You have a 2-hour window to fix this. The clock is ticking.
But before you can fix it, you need to understand what you are looking at. So let's start from the beginning — and work our way to the 2 AM save.
What Even Is MongoDB?¶
The 60-Second History¶
In 2007, Dwight Merriman and Eliot Horowitz — both from the online advertising company DoubleClick (later acquired by Google) — founded a company called 10gen. At DoubleClick, they had struggled to scale relational databases for the firehose of ad impression data. They wanted a database designed for developer speed and horizontal scale from the start.

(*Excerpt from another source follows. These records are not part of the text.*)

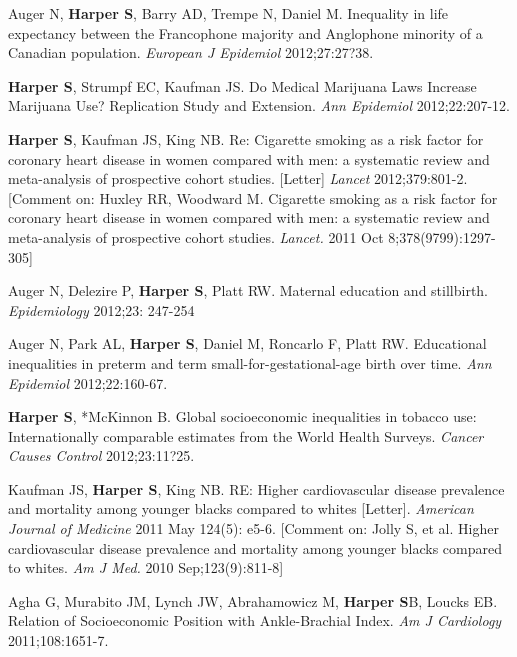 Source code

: \documentclass[
  letterpaper,
  DIV=11,
  numbers=noendperiod]{scrartcl}
\begin{document}
\begin{etaremune}
\item Auger N, \textbf{Harper S}, Barry AD, Trempe N, Daniel M. Inequality in life expectancy between the Francophone majority and Anglophone minority of a Canadian population. \emph{European J Epidemiol} 2012;27:27?38.
 
\item \textbf{Harper S}, Strumpf EC, Kaufman JS. Do Medical Marijuana Laws Increase Marijuana Use? Replication Study and Extension. \emph{Ann Epidemiol} 2012;22:207-12.
 
\item \textbf{Harper S}, Kaufman JS, King NB. Re: Cigarette smoking as a risk factor for coronary heart disease in women compared with men: a systematic review and meta-analysis of prospective cohort studies. [Letter] \emph{Lancet} 2012;379:801-2. [Comment on:  Huxley RR, Woodward M. Cigarette smoking as a risk factor for coronary heart disease in women compared with men: a systematic review and meta-analysis of prospective cohort studies. \emph{Lancet.} 2011 Oct 8;378(9799):1297-305]
 
\item Auger N, Delezire P, \textbf{Harper S}, Platt RW. Maternal education and stillbirth. \emph{Epidemiology} 2012;23: 247-254
 
\item Auger N, Park AL, \textbf{Harper S}, Daniel M, Roncarlo F, Platt RW. Educational inequalities in preterm and term small-for-gestational-age birth over time. \emph{Ann Epidemiol} 2012;22:160-67. 
 
\item \textbf{Harper S}, *McKinnon B. Global socioeconomic inequalities in tobacco use: Internationally comparable estimates from the World Health Surveys. \emph{Cancer Causes Control} 2012;23:11?25.

\item Kaufman JS, \textbf{Harper S}, King NB. RE: Higher cardiovascular disease prevalence and mortality among younger blacks compared to whites [Letter]. \emph{American Journal of Medicine} 2011 May 124(5): e5-6.  [Comment on: Jolly S, et al. Higher cardiovascular disease prevalence and mortality among younger blacks compared to whites. \emph{Am J Med.} 2010 Sep;123(9):811-8]
 
\item Agha G, Murabito JM, Lynch JW, Abrahamowicz M, \textbf{Harper S}B, Loucks EB. Relation of Socioeconomic Position with Ankle-Brachial Index. \emph{Am J Cardiology} 2011;108:1651-7.
 

\end{etaremune}
\end{document}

Name Origin: "MongoDB" comes from "humongous." The name reflects the original design goal: handling massive datasets. The company renamed from 10gen to MongoDB Inc. in 2013 because the database had become more famous than the company.

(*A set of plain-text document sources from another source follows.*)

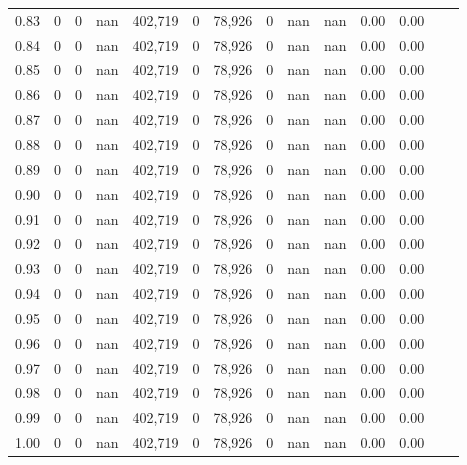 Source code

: \begin{tabular}{rrrrrrrrrrrrrr}
0.83 &       0 &      0 &      nan &  402,719 &        0 &  78,926 &       0 &   nan &   nan &  0.00 &      0.00 \\
0.84 &       0 &      0 &      nan &  402,719 &        0 &  78,926 &       0 &   nan &   nan &  0.00 &      0.00 \\
0.85 &       0 &      0 &      nan &  402,719 &        0 &  78,926 &       0 &   nan &   nan &  0.00 &      0.00 \\
0.86 &       0 &      0 &      nan &  402,719 &        0 &  78,926 &       0 &   nan &   nan &  0.00 &      0.00 \\
0.87 &       0 &      0 &      nan &  402,719 &        0 &  78,926 &       0 &   nan &   nan &  0.00 &      0.00 \\
0.88 &       0 &      0 &      nan &  402,719 &        0 &  78,926 &       0 &   nan &   nan &  0.00 &      0.00 \\
0.89 &       0 &      0 &      nan &  402,719 &        0 &  78,926 &       0 &   nan &   nan &  0.00 &      0.00 \\
0.90 &       0 &      0 &      nan &  402,719 &        0 &  78,926 &       0 &   nan &   nan &  0.00 &      0.00 \\
0.91 &       0 &      0 &      nan &  402,719 &        0 &  78,926 &       0 &   nan &   nan &  0.00 &      0.00 \\
0.92 &       0 &      0 &      nan &  402,719 &        0 &  78,926 &       0 &   nan &   nan &  0.00 &      0.00 \\
0.93 &       0 &      0 &      nan &  402,719 &        0 &  78,926 &       0 &   nan &   nan &  0.00 &      0.00 \\
0.94 &       0 &      0 &      nan &  402,719 &        0 &  78,926 &       0 &   nan &   nan &  0.00 &      0.00 \\
0.95 &       0 &      0 &      nan &  402,719 &        0 &  78,926 &       0 &   nan &   nan &  0.00 &      0.00 \\
0.96 &       0 &      0 &      nan &  402,719 &        0 &  78,926 &       0 &   nan &   nan &  0.00 &      0.00 \\
0.97 &       0 &      0 &      nan &  402,719 &        0 &  78,926 &       0 &   nan &   nan &  0.00 &      0.00 \\
0.98 &       0 &      0 &      nan &  402,719 &        0 &  78,926 &       0 &   nan &   nan &  0.00 &      0.00 \\
0.99 &       0 &      0 &      nan &  402,719 &        0 &  78,926 &       0 &   nan &   nan &  0.00 &      0.00 \\
1.00 &       0 &      0 &      nan &  402,719 &        0 &  78,926 &       0 &   nan &   nan &  0.00 &      0.00 \\
\bottomrule
\end{tabular}
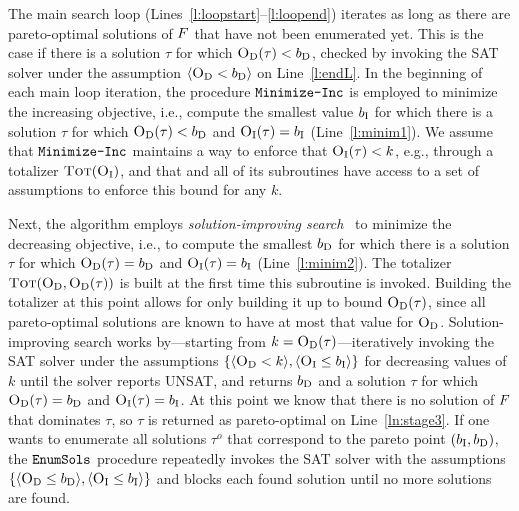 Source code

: The main search loop (Lines~\ref{l:loopstart}--\ref{l:loopend}) iterates as long as there are pareto-optimal solutions of $F$ that have not been enumerated yet. 
This is the case if there is a solution $\tau$ for which $\textsc{O}_{\text{D}}(\tau) < b_{\text{D}}$, checked by invoking the SAT solver under the assumption $\langle \textsc{O}_{\text{D}} < b_{\text{D}} \rangle$ on Line~\ref{l:endL}.
In the beginning of each main loop iteration, the procedure $\texttt{Minimize-\allowbreak{}Inc}$ is employed to minimize the increasing objective, i.e., compute the smallest value $b_{\text{I}}$ for which there is a solution $\tau$ for which $\textsc{O}_{\text{D}}(\tau) < b_{\text{D}}$ and $\textsc{O}_{\text{I}}(\tau) = b_{\text{I}}$  (Line~\ref{l:minim1}). 
We assume that $\texttt{Minimize-\allowbreak{}Inc}$ maintains a way to enforce that $\textsc{O}_{\text{I}}(\tau) < k$, e.g., through a totalizer $\textsc{Tot}(\textsc{O}_{\text{I}})$, and that \algname{} and all of its subroutines have access to a set of assumptions to enforce this bound for any $k$.

Next, the algorithm employs \emph{solution-improving search}~\autocite{handbook2-maxsat,DBLP:journals/jsat/BerreP10,DBLP:journals/jsat/EenS06} to minimize the decreasing objective, i.e., to compute the smallest $b_{\text{D}}$ for which there is a solution $\tau$ for which $\textsc{O}_{\text{D}}(\tau) = b_{\text{D}}$ and $\textsc{O}_{\text{I}}(\tau) = b_{\text{I}}$  (Line~\ref{l:minim2}).
The totalizer $\textsc{Tot}(\textsc{O}_{\text{D}}, \textsc{O}_{\text{D}}(\tau))$ is built at the first time this subroutine is invoked.
Building the totalizer at this point allows for only building it up to bound $\textsc{O}_{\text{D}}(\tau)$, since all pareto-optimal solutions are known to have at most that value for $\textsc{O}_{\text{D}}$.
Solution-improving search works by---starting from $k=\textsc{O}_{\text{D}}(\tau)$---iteratively invoking the SAT solver under the assumptions $\{\langle \textsc{O}_{\text{D}} < k \rangle, \langle \textsc{O}_{\text{I}} \leq b_{\text{I}} \rangle\}$ for decreasing values of $k$ until the solver reports UNSAT, and returns $b_{\text{D}}$ and a solution $\tau$ for which $\textsc{O}_{\text{D}}(\tau) = b_{\text{D}}$ and $\textsc{O}_{\text{I}}(\tau) = b_{\text{I}}$.
At this point we know that there is no solution of $F$ that dominates $\tau$, so $\tau$ is returned as pareto-optimal on Line~\ref{ln:stage3}.
If one wants to enumerate all solutions $\tau^o$ that correspond to the pareto point $(b_{\text{I}},b_{\text{D}})$, the $\texttt{EnumSols}$ procedure repeatedly invokes the SAT solver with the assumptions $\{\langle \textsc{O}_{\text{D}} \leq b_{\text{D}} \rangle , \langle \textsc{O}_{\text{I}} \leq b_{\text{I}} \rangle\}$ and blocks each found solution until no more solutions are found.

Trivia: A 2010 satirical YouTube video titled "MongoDB is Web Scale" mocked the NoSQL hype, with characters dismissing relational databases because MongoDB "turns off journaling for speed." The video became so well-known that MongoDB engineers cited it in conference talks as motivation for improving durability guarantees.

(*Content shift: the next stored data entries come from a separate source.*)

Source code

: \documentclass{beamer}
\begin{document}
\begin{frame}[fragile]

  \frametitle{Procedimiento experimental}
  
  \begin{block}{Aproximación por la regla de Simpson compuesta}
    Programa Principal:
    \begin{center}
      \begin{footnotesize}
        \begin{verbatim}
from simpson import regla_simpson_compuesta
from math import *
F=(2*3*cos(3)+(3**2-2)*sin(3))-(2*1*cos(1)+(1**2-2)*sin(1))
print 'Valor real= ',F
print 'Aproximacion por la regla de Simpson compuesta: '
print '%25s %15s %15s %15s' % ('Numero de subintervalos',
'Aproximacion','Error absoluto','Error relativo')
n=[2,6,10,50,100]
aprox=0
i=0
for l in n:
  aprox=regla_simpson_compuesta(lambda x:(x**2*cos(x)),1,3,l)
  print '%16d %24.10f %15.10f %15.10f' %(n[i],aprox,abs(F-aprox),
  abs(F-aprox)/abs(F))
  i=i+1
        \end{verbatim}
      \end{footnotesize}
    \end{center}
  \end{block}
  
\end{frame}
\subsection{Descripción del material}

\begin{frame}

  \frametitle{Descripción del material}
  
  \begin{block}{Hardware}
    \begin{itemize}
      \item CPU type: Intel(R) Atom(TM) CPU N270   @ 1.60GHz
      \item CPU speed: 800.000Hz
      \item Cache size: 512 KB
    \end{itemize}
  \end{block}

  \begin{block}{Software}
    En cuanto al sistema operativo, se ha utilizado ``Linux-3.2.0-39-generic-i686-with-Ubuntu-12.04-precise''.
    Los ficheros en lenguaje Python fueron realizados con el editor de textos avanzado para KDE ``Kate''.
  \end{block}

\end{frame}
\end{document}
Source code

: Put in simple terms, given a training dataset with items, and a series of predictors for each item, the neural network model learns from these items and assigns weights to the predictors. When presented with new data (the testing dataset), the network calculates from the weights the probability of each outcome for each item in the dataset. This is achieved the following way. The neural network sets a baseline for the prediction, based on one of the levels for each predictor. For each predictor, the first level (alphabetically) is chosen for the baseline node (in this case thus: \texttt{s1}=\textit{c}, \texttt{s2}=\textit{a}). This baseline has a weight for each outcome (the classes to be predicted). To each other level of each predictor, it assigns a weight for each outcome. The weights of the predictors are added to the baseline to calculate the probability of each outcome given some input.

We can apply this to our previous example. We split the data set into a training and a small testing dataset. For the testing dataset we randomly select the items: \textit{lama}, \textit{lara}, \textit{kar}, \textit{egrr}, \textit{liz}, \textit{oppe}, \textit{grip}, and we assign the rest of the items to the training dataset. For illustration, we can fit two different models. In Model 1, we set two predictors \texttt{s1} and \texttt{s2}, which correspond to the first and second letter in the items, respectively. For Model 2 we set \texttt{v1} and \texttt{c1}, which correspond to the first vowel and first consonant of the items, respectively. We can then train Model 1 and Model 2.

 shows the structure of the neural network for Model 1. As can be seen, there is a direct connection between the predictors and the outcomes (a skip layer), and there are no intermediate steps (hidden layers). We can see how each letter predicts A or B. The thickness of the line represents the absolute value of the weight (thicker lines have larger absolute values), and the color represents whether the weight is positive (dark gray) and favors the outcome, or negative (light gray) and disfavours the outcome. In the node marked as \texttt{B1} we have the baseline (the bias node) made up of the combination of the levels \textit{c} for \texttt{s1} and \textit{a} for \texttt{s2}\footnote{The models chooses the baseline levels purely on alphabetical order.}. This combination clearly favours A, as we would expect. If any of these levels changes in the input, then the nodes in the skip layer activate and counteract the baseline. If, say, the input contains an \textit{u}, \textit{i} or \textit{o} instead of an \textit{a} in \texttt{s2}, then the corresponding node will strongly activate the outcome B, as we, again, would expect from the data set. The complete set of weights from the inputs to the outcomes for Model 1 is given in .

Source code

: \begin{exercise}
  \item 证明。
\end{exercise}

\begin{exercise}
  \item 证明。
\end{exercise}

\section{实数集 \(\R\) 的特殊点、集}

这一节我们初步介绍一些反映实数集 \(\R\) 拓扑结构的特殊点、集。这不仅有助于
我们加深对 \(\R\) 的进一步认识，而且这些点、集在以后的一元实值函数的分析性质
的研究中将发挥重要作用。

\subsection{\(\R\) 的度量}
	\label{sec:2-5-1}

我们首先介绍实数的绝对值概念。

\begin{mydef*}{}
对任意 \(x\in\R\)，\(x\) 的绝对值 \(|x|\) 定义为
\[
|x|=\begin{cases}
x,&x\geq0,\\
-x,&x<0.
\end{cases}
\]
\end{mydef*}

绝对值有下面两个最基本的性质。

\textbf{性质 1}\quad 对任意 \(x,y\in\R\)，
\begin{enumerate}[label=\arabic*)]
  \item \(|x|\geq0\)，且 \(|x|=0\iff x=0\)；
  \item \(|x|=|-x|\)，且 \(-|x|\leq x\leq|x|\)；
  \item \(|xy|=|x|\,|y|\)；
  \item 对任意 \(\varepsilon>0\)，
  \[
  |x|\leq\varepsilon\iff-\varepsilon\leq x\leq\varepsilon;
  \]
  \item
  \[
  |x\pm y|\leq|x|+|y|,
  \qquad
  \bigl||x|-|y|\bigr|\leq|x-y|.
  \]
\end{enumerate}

The evolution tells the real story:
| Year | Version | What Changed | Why It Mattered |
|---|---|---|---|
| 2009 | 1.0 | First release | Document model, auto-sharding |
| 2012 | 2.2 | Aggregation framework | Finally could do GROUP BY without MapReduce |
| 2012 | — | Default write concern changed from "fire and forget" to w:1 | Apps had been silently losing writes for years |
| 2014 | — | WiredTiger acquisition | Replaced the disastrous MMAPv1 engine |
| 2015 | 3.2 | WiredTiger becomes default, document validation | From "schemaless" to "schema when you want it" |
| 2018 | 4.0 | Multi-document ACID transactions | The feature everyone said MongoDB would never have |
| 2020 | 4.4 | Hedged reads, refinable shard keys | Mature operational tooling |
| 2023 | 7.0 | Queryable encryption, column store indexes | Enterprise and analytics features |
Mental Model: MongoDB's evolution mirrors the five stages of grief — except the grief was the engineering community's, and the stages were: denial ("we don't need schemas"), anger ("we lost data!"), bargaining ("maybe just validate some fields"), depression ("we need transactions"), acceptance ("it's actually a pretty good database now").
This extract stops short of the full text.